By Kermit M. Hovey, Jr.

A Matter of Perspective?

We’ve all seen the headlines and reports declaring that last month was the hottest July on record, not just for the US but for the entire globe. We may also have witnessed climate skeptics suggesting that maybe it’s not so bad after all. Maybe it’s just a matter of perspective. Why not look to the future? After all, July wasn’t so much the hottest July ever — it was the coolest July of the rest of your life! Given the trendlines of fossil fuel consumption, greenhouse gas emissions, and global warming increases, the planet will continue to get warmer. Consequently, we have every reason, skeptics would suggest, to be chill about the fact that this past July was actually cooler (than the future), rather than getting all hot and bothered about the fact that it was hotter (than the past).

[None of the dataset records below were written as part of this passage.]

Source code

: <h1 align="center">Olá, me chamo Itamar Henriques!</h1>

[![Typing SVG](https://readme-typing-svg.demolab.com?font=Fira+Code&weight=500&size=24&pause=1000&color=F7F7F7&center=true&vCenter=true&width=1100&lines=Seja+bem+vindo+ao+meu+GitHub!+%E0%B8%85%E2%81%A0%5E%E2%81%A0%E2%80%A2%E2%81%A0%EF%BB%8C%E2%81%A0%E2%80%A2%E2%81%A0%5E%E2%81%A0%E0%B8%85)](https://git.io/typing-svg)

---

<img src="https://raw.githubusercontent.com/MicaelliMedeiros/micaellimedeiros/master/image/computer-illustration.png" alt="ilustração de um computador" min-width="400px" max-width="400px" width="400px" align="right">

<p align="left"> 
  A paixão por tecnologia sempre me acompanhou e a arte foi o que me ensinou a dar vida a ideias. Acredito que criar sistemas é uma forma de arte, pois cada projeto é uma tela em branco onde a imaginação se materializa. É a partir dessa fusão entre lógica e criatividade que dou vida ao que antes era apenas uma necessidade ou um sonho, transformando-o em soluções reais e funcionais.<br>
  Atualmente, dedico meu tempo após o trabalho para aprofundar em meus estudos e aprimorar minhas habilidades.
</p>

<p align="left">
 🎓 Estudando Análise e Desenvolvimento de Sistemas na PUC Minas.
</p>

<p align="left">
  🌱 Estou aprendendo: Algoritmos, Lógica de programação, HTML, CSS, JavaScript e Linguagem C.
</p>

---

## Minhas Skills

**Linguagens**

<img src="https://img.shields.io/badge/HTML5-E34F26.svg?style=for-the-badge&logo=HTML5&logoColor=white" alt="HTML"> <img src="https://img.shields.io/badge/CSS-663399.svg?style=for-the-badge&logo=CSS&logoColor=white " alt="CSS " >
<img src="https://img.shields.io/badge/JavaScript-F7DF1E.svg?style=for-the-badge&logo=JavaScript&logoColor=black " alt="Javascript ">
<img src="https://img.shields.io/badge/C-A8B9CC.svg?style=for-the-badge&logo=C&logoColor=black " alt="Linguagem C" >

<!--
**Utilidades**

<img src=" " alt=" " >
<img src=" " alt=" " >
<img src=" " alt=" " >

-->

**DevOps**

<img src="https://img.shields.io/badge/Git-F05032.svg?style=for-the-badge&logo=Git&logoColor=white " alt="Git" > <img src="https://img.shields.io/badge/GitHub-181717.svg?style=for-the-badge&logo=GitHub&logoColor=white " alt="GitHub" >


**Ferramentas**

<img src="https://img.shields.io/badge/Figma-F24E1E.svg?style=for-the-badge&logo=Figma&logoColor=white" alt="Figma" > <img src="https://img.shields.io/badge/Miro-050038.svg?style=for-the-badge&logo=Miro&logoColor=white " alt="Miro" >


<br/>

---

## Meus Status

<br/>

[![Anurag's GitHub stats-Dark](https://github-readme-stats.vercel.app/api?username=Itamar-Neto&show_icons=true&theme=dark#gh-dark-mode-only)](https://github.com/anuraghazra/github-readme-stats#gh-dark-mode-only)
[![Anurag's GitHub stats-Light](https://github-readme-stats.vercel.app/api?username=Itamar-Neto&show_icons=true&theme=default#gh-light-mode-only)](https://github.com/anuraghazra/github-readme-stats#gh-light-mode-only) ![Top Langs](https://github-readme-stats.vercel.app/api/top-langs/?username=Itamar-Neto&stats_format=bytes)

It’s true that if we look at one point in time, all places everywhere on the planet are not all simultaneously warmer than they were a year ago. While global average and other temperature records all over the world were broken by new highs, some places (including the Madison area) actually avoided the extreme heat that has boiled and broiled elsewhere.

Further, if we look at one point on the planet, every moment of time was not necessarily warmer than a previous moment, particularly from year to year. Some coming years may expose us to warmer or cooler temperatures. Confusingly, the changes of day-to-day weather can make it hard to feel the steadily increasing climb of overall climatic temperatures.

But simply changing perspectives by looking backward or forward or calling a given temperature “cooler” or “hotter” unfortunately does not change underlying realities. The accuracy of past projections into the present gives us good reason to accept present projections. On average and overall, the climate promises to continue warming. Skeptics have cited deviations at specific times or places from that trend to dismiss human-caused climate change. Nevertheless, the laws of physics and the processes of nature remain unswayed. As greenhouse gas emissions have continued to accumulate in the atmosphere, the globe has warmed, and the climate has become less hospitable.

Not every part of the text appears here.